RECORD EXCERPTS:
..........

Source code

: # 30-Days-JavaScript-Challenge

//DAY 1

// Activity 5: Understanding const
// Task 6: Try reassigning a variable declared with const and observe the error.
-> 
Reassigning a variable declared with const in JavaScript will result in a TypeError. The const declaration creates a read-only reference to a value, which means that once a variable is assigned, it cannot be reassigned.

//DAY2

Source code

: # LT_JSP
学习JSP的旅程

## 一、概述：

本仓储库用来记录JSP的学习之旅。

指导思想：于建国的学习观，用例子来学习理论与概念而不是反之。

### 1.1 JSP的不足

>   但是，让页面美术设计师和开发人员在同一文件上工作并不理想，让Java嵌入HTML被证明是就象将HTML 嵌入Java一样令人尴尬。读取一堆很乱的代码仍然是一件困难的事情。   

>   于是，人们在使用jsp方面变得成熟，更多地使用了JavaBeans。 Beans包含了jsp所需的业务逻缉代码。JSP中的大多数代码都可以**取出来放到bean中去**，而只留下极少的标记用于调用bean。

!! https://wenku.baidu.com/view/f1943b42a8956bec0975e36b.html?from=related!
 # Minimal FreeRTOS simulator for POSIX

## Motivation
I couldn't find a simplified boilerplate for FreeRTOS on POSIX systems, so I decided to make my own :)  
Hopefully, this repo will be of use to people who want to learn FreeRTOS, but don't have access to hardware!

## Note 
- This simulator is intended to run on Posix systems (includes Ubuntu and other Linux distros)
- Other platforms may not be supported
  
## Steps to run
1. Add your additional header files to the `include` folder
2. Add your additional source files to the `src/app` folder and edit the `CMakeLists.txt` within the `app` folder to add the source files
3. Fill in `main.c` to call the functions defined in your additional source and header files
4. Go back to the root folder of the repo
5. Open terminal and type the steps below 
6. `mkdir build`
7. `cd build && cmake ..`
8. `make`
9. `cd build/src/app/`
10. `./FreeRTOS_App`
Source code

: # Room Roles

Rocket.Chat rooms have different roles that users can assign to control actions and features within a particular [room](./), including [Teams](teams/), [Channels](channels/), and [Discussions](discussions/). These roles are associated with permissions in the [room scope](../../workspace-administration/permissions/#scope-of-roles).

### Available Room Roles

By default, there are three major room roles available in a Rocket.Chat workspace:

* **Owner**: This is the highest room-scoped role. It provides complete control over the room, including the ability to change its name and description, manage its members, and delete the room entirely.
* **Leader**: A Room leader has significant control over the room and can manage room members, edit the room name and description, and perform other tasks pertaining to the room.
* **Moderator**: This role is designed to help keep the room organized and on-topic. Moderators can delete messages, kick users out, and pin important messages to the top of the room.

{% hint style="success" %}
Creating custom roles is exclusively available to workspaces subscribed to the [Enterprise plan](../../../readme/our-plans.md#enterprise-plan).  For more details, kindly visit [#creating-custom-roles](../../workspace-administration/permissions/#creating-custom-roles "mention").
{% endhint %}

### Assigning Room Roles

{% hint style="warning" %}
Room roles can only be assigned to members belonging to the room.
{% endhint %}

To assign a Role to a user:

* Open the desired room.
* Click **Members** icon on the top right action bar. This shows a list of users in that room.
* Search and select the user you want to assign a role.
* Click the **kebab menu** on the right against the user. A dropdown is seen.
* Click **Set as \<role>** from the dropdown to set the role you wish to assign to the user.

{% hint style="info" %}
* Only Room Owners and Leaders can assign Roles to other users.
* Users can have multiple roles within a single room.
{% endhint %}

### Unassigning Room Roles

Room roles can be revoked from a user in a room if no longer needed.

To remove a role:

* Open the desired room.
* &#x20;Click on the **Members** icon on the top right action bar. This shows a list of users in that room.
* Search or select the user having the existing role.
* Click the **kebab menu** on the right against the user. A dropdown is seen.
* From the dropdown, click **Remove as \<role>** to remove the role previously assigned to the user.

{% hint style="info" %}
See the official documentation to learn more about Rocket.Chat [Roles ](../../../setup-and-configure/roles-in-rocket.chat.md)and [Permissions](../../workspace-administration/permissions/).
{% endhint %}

..........

REQUIRED ACTION: Above are some lines. Repeat exactly, and only, those from the line that has "Rocket.Chat rooms have" through the line that has "Click **Members** icon".

TASK OUTPUT:
Rocket.Chat rooms have different roles that users can assign to control actions and features within a particular [room](./), including [Teams](teams/), [Channels](channels/), and [Discussions](discussions/). These roles are associated with permissions in the [room scope](../../workspace-administration/permissions/#scope-of-roles).

### Available Room Roles

By default, there are three major room roles available in a Rocket.Chat workspace:

* **Owner**: This is the highest room-scoped role. It provides complete control over the room, including the ability to change its name and description, manage its members, and delete the room entirely.
* **Leader**: A Room leader has significant control over the room and can manage room members, edit the room name and description, and perform other tasks pertaining to the room.
* **Moderator**: This role is designed to help keep the room organized and on-topic. Moderators can delete messages, kick users out, and pin important messages to the top of the room.

{% hint style="success" %}
Creating custom roles is exclusively available to workspaces subscribed to the [Enterprise plan](../../../readme/our-plans.md#enterprise-plan).  For more details, kindly visit [#creating-custom-roles](../../workspace-administration/permissions/#creating-custom-roles "mention").
{% endhint %}

### Assigning Room Roles

{% hint style="warning" %}
Room roles can only be assigned to members belonging to the room.
{% endhint %}

To assign a Role to a user:

* Open the desired room.
* Click **Members** icon on the top right action bar. This shows a list of users in that room.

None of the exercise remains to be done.